Late last year, the museum announced it would become a nonprofit in hopes of encouraging $15 million in DC tax relief. A spokesperson says more than half a million people visit the collection of fake passports and James Bond gadgets each year. After an effort to move from F Street to the Carnegie Library building didn’t pan out, organizers are now proposing to construct their own 65,000-square-foot building at L’Enfant Plaza.

Madame Tussauds

Photograph by B. Christopher/Alamy.

Opened: 2007.

Madame Tussauds won’t divulge specifics on foot traffic or revenues at its 27,000-square-foot rented space in Chinatown.
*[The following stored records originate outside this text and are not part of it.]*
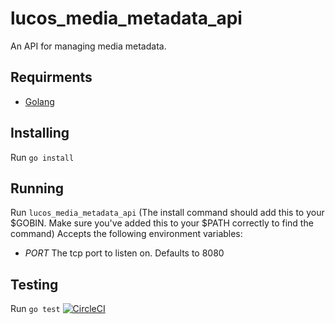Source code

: # lucos_media_metadata_api
An API for managing media metadata.

## Requirments

* [Golang](https://golang.org/)

## Installing
Run `go install`

## Running
Run `lucos_media_metadata_api`
(The install command should add this to your $GOBIN.  Make sure you've added this to your $PATH correctly to find the command)
Accepts the following environment variables:

* *PORT* The tcp port to listen on.  Defaults to 8080

## Testing
Run `go test`
[![CircleCI](https://circleci.com/gh/lucas42/lucos_media_metadata_api.svg?style=svg)](https://circleci.com/gh/lucas42/lucos_media_metadata_api)
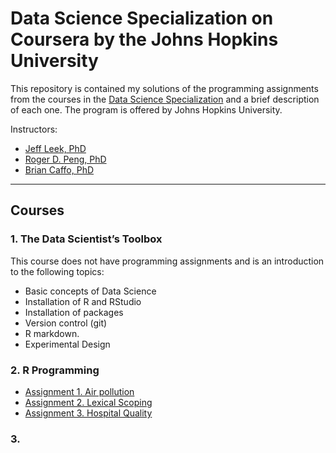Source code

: # Data Science Specialization on Coursera by the Johns Hopkins University

This repository is contained my solutions of the programming assignments from the courses in the [Data Science Specialization](https://www.coursera.org/specializations/jhu-data-science) and a brief description of each one. The program is offered by Johns Hopkins University. 

Instructors: 
- [Jeff Leek, PhD](https://www.coursera.org/instructor/~694443)
- [Roger D. Peng, PhD](https://www.coursera.org/instructor/rdpeng)
- [Brian Caffo, PhD](https://www.coursera.org/instructor/~688901)

---

## Courses 

### 1. The Data Scientist’s Toolbox

This course does not have programming assignments and is an introduction to the following topics: 
- Basic concepts of Data Science
- Installation of R and RStudio
- Installation of packages
- Version control (git)
- R markdown. 
- Experimental Design


### 2. R Programming
- [Assignment 1. Air pollution](https://github.com/IsaiasGutierrezCruz/datasciencecoursera/tree/main/1_RProgramming/ProgrammingAssignment1)
- [Assignment 2. Lexical Scoping](https://github.com/IsaiasGutierrezCruz/ProgrammingAssignment2)
- [Assignment 3. Hospital Quality](https://github.com/IsaiasGutierrezCruz/datasciencecoursera/tree/main/1_RProgramming/ProgrammingAssignment3)

### 3.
But as one of 20 Tussauds on four continents, DC’s outpost enjoys more stability than the locals.

National Building Museum

Photograph by Flickr user Phil Roeder.

Opened: 1985.

Officially dedicated to architecture and engineering, the museum makes most of its $9 million in annual take from renting the Great Hall for events, at a minimum of $17,000. This summer’s ball-pit exhibit, “The Beach,” drew 180,000 visitors in two months—about a third of the total number of people who typically pay $10 to see exhibits on sustainable design or new construction techniques.

Crime Museum

Photograph by Olivier Douliery/Newscom.

Opened: 2008.

The museum’s seven-year run ended in September after its landlord refused to renew the lease on the Chinatown storefront. The owner, Florida attorney John Morgan, says the facility (originally called the National Museum of Crime & Punishment) drew some 300,000 annual visitors and yearly profits of about $1 million. Morgan said he’d offered to double his rent, to no avail.

National Museum of Women in the Arts

Photograph by Dakota Fine.

Opened: 1987.

Founded by art collector Wilhelmina Cole Holladay, the museum made $14 million in 2014, largely from its endowment and donations, aided by some 100,000 visitors to its galleries in a former Masonic temple on New York Avenue.


Photograph courtesy of Newseum.

Opened: 2008.

In July, the shrine to journalism appointed former Colgate University president Jeffrey Herbst CEO, who led the New York liberal-arts school’s $480-million capital campaign. His skills will come in handy at a museum grappling with a reported $307 million in debt. Last November, Newseum officials floated the idea of giving investors a stake in its Pennsylvania Avenue building.

This article appears in our November 2015 issue of Washingtonian.